I have read your post and fully understand what you are saying. Once I accept a ping it is carried out as per uber's guidelines, but only after I confirm it is a money maker. In order to dance around ubers acceptance policy we have to do what we have to do. Now I have to get back to cherry picking my rides. No more kool-aid references but do tell what color are your uber pomp pomps??? Have a nice day.


----------



## nuggetnut (Sep 28, 2015)

I will put a good word in for you as poster child for uber guidelines, that is if they will take a call from a GED recipient. I'm guessing your doctorate qualifies you to be a model driver.. opps.. got to go cancel a few pings... no surge.. ps... don't tell uber.


----------



## Greguzzi (Jan 9, 2016)

Indépendant contractors are entitled to know the details of the contract before they agree to take on the work. The destination is a necessary detail for the contractor. Uber chooses to actively hide this detail from us, so we have to call the passenger to get it.


----------



## mark edwards (Sep 11, 2015)

nuggetnut said:


> I will put a good word in for you as poster child for uber guidelines, that is if they will take a call from a GED recipient. I'm guessing your doctorate qualifies you to be a model driver.. opps.. got to go cancel a few pings... no surge.. ps... don't tell uber.


Uberlou is clearly an Uber plant/employee/shill. Lou do you think Uber should live up to its contract, treat drivers fairly, follow labor law, and not be so deceitful? Of course you don't


----------



## mark edwards (Sep 11, 2015)

UberLou said:


> Pomp Pomps LOL that has been done too my friend. Cherry Picking is against Uber's guidelines, calling and asking destination is against Ubers guidelines. Go ahead and email them and as them if that is okay to do.
> 
> I don't know why I am going back in forth with someone that clearly is living life on what a GED has provided them. Have a good day.

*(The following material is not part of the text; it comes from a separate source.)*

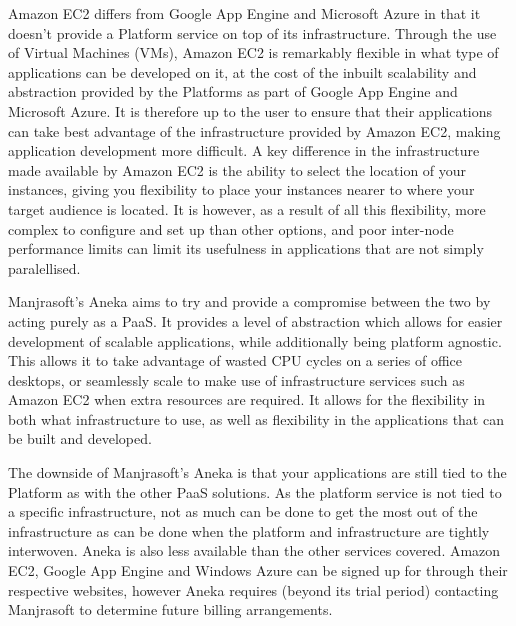 Amazon EC2 differs from Google App Engine and Microsoft Azure in that it doesn't provide a Platform service on top of its infrastructure. Through the use of Virtual Machines (VMs), Amazon EC2 is remarkably flexible in what type of applications can be developed on it, at the cost of the inbuilt scalability and abstraction provided by the Platforms as part of Google App Engine and Microsoft Azure. It is therefore up to the user to ensure that their applications can take best advantage of the infrastructure provided by Amazon EC2, making application development more difficult. A key difference in the infrastructure made available by Amazon EC2 is the ability to select the location of your instances, giving you flexibility to place your instances nearer to where your target audience is located. It is however, as a result of all this flexibility, more complex to configure and set up than other options, and poor inter-node performance limits can limit its usefulness in applications that are not simply paralellised.  

Manjrasoft's Aneka aims to try and provide a compromise between the two by acting purely as a PaaS. It provides a level of abstraction which allows for easier development of scalable applications, while additionally being platform agnostic. This allows it to take advantage of wasted CPU cycles on a series of office desktops, or seamlessly scale to make use of infrastructure services such as Amazon EC2 when extra resources are required. It allows for the flexibility in both what infrastructure to use, as well as flexibility in the applications that can be built and developed. 

The downside of Manjrasoft's Aneka is that your applications are still tied to the Platform as with the other PaaS solutions. As the platform service is not tied to a specific infrastructure, not as much can be done to get the most out of the infrastructure as can be done when the platform and infrastructure are tightly interwoven. Aneka is also less available than the other services covered. Amazon EC2, Google App Engine and Windows Azure can be signed up for through their respective websites, however Aneka requires (beyond its trial period) contacting Manjrasoft to determine future billing arrangements.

Right lou, email them and ask!??! Has anyone ever gotten a straight or honest answer, or one that was even relevant to what was asked , from Uber? They often contradict themselves. Yes Lou has totally drowned in the Uber Kool-Aid.


----------



## UberLou (May 5, 2015)

mark edwards said:


> Uberlou is clearly an Uber plant/employee/shill. Lou do you think Uber should live up to its contract, treat drivers fairly, follow labor law, and not be so deceitful? Of course you don't


Did you actually use your real name for a site like this? And you question me? Move along.


----------



## CIncinnatiDriver (Dec 17, 2015)

Sorry Lou, when I get a ping, it's a lead.

When I'm told the terms (ie the destination), it's a proposal.

IF I agree, it's a contract.

(Agreement can be verbal or non-verbal. I.e. 'ok I'll drive you', or I simply start driving with them in the car).

I am actually putting you on ignore. I believe you work for Uber or something like that.


----------



## nuggetnut (Sep 28, 2015)

I don't think he is a plant. Why would he be so blatantly obvious? I really think he believes in what he preachez.... poor soul.


----------



## CIncinnatiDriver (Dec 17, 2015)

nuggetnut said:


> I don't think he is a plant. Why would he be so blatantly obvious? I really think he believes in what he preachez.... poor soul.


Ha! Maybe so.


----------



## UberLou (May 5, 2015)

CIncinnatiDriver said:


> Sorry Lou, when I get a ping, it's a lead.
> 
> When I'm told the terms (ie the destination), it's a proposal.
> 
> ...


Because I am not out to screw the system I work for Uber is that your logic? Because I understand what I got myself into when I signed up to drive, because I read everything that Uber puts in front of me and I understand it, I am a mole? Notice how I never once said I agree with it, but I understand it. I also have my own values that do not get altered because Uber is screwing drivers. Just because I do not agree with everything they do doesn't mean I am going to be crooked and work the system to make a buck.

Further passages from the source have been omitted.